Written by James Witts, content writer for Nopinz.

Hands up who trains by zones based on your functional power threshold (FTP) figures? Hmm, that appears to be around 90% of you, if not more. And that’s hardly surprising as ever since power meters became omnipresent in both professional and amateur pelotons and the likes of TrainingPeaks cranked up their usefulness, training to zones that hang off your FTP score has become the norm. FTP is at the core of Zwift training, too, only broadening the appeal. But we’ll whisper it, FTP isn’t the performance panacea you hoped; in fact, it’s time to follow the slipstream of Tadej Pogacar and his UAE Team Emirates XRG teammates and undertake a spot of lactate testing.

Subzero Development

“I dusted off my lactate sensor and it’s been revolutionary. I’ve won 13 races in a row and give much of the credit to recalibrating my training zones.” The words of Nopinz founder and top cyclist Blake Pond, whose undefeated dozen came off the back of lactate testing earlier this winter. Pond’s an experienced sportsman and is arguably at a stage where even the most marginal gains is keenly won. But reprising a relationship with his Arkray Lactate Pro 2 Sports Blood Lactate Meter has proved transformative.
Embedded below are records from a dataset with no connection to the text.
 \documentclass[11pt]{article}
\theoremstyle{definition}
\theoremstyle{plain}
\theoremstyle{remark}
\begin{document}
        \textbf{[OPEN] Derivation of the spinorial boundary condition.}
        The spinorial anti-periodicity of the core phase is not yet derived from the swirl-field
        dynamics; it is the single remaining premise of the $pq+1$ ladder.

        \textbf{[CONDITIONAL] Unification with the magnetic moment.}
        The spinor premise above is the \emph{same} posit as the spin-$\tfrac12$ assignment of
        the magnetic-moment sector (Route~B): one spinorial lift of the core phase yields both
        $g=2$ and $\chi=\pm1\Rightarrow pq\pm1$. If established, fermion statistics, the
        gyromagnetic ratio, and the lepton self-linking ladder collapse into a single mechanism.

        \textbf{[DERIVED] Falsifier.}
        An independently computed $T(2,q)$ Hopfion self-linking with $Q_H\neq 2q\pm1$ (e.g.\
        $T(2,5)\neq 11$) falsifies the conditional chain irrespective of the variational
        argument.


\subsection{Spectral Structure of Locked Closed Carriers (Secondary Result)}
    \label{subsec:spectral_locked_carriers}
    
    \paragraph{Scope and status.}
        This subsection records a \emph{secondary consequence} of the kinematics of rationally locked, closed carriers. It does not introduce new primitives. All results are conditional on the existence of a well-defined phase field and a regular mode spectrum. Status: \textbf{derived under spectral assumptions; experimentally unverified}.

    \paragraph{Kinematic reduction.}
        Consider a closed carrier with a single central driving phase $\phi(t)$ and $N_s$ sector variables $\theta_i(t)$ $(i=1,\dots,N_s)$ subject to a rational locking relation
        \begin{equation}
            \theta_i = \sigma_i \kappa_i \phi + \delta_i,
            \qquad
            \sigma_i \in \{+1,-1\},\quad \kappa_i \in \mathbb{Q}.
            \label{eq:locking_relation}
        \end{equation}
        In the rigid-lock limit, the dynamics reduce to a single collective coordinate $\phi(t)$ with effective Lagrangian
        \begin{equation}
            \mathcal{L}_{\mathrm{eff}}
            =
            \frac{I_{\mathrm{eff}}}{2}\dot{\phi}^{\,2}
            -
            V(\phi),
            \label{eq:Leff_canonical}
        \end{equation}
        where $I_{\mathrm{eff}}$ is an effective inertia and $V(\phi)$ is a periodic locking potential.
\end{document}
“I’ve had a lactate sensor for a few years since we started developing the Subzero range,” says Pond. “We wanted to prove that the Subzero range of apparel was doing what we hoped – improving performance on the Turbo. So, Joe (Beer, sports scientist) and I developed a protocol to try and overheat me and then observe what happened to my lactate levels.
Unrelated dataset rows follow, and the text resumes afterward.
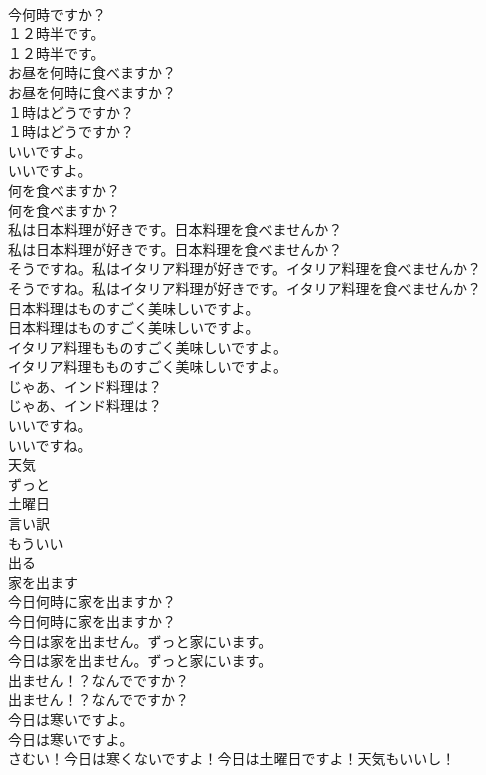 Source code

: \documentclass[8pt]{extreport}
\begin{document}
\begin{CJK}{UTF8}{min}
\\	今何時ですか？ 
\\	１２時半です。	
\\	１２時半です。 
\\	お昼を何時に食べますか？	
\\	お昼を何時に食べますか？ 
\\	１時はどうですか？	
\\	１時はどうですか？ 
\\	いいですよ。	
\\	いいですよ。 
\\	何を食べますか？	
\\	何を食べますか？ 
\\	私は日本料理が好きです。日本料理を食べませんか？	
\\	私は日本料理が好きです。日本料理を食べませんか？ 
\\	そうですね。私はイタリア料理が好きです。イタリア料理を食べませんか？	
\\	そうですね。私はイタリア料理が好きです。イタリア料理を食べませんか？ 
\\	日本料理はものすごく美味しいですよ。	
\\	日本料理はものすごく美味しいですよ。 
\\	イタリア料理もものすごく美味しいですよ。	
\\	イタリア料理もものすごく美味しいですよ。 
\\	じゃあ、インド料理は？	
\\	じゃあ、インド料理は？ 
\\	いいですね。	
\\	いいですね。 
\\	天気
\\	ずっと
\\	土曜日
\\	言い訳
\\	もういい
\\	出る
\\	家を出ます
\\	今日何時に家を出ますか？	
\\	今日何時に家を出ますか？ 
\\	今日は家を出ません。ずっと家にいます。	
\\	今日は家を出ません。ずっと家にいます。 
\\	出ません！？なんでですか？	
\\	出ません！？なんでですか？ 
\\	今日は寒いですよ。	
\\	今日は寒いですよ。 
\\	さむい！今日は寒くないですよ！今日は土曜日ですよ！天気もいいし！	

\end{CJK}
\end{document}
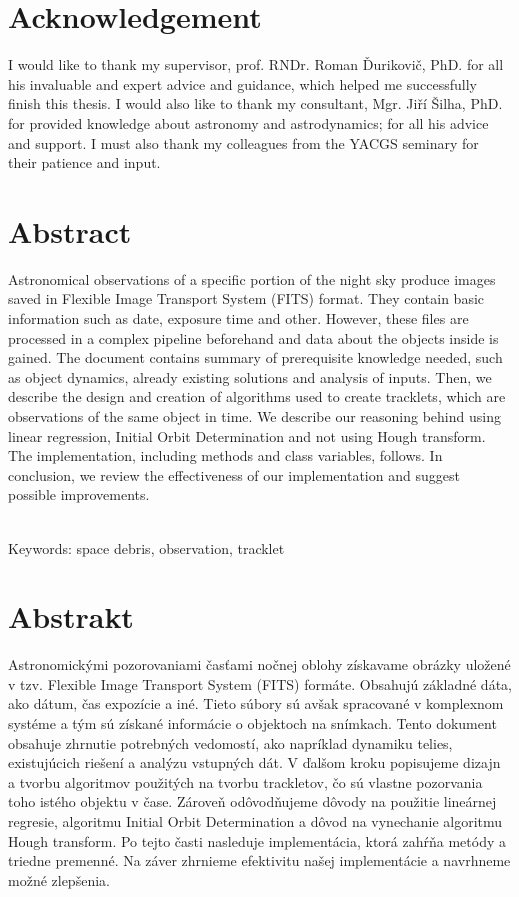 \documentclass[12pt, a4paper, oneside]{book}
\begin{document}
\chapter*{Acknowledgement}\label{chap:thank_you}
I would like to thank my supervisor, prof. RNDr. Roman Ďurikovič, PhD. for all his invaluable and expert advice and guidance, which helped me successfully finish this thesis. I would also like to thank my consultant, Mgr. Jiří Šilha, PhD. for provided knowledge about astronomy and astrodynamics; for all his advice and support. I must also thank my colleagues from the YACGS seminary for their patience and input.
\vfill\eject 

\chapter*{Abstract}\label{chap:abstract_en}
Astronomical observations of a specific portion of the night sky produce images saved in Flexible Image Transport System (FITS) format. They contain basic information such as date, exposure time and other. However, these files are processed in a complex pipeline beforehand and data about the objects inside is gained. The document contains summary of prerequisite knowledge needed, such as object dynamics, already existing solutions and analysis of inputs. Then, we describe the design and creation of algorithms used to create tracklets, which are observations of the same object in time. We describe our reasoning behind using linear regression, Initial Orbit Determination and not using Hough transform. The implementation, including methods and class variables, follows. In conclusion, we review the effectiveness of our implementation and suggest possible improvements.

~\\
Keywords: space debris, observation, tracklet
\vfill\eject 

\chapter*{Abstrakt}\label{chap:abstract_sk}
Astronomickými pozorovaniami časťami nočnej oblohy získavame obrázky uložené v tzv. Flexible Image Transport System (FITS) formáte. Obsahujú základné dáta, ako dátum, čas expozície a iné. Tieto súbory sú avšak spracované v komplexnom systéme a tým sú získané informácie o objektoch na snímkach. Tento dokument obsahuje zhrnutie potrebných vedomostí, ako napríklad dynamiku telies, existujúcich riešení a analýzu vstupných dát. V ďalšom kroku popisujeme dizajn a tvorbu algoritmov použitých na tvorbu trackletov, čo sú vlastne pozorvania toho istého objektu v čase. Zároveň odôvodňujeme dôvody na použitie lineárnej regresie, algoritmu Initial Orbit Determination a dôvod na vynechanie algoritmu Hough transform. Po tejto časti nasleduje implementácia, ktorá zahŕňa metódy a triedne premenné. Na záver zhrnieme efektivitu našej implementácie a navrhneme možné zlepšenia.
\end{document}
“We applied the heat protocol when using SubZero gear and without, and measured my lactate levels at different work intensities to see how my body was coping. As we’d hoped, the sensor showed that my lactate levels were consistently lower when wearing the SubZerocooling kit.” And if lactate is lower, that means you can increase your effort, boost performance and hopefully achieve your racing goals

Slipstream of a Tour Winner

Once the SubZero range was out there, cooling indoor rides for optimum performance, Pond’s sensor disappeared deep into his pain cave. That was until he began to read about how UAE Team Emirates XRG are keeping their three-time Tour de France winner, Tadej Pogacar, in really tight training zones thanks to lactate work. Clearly it’s working with the Slovenian tipped to win his fourth Tour title this July.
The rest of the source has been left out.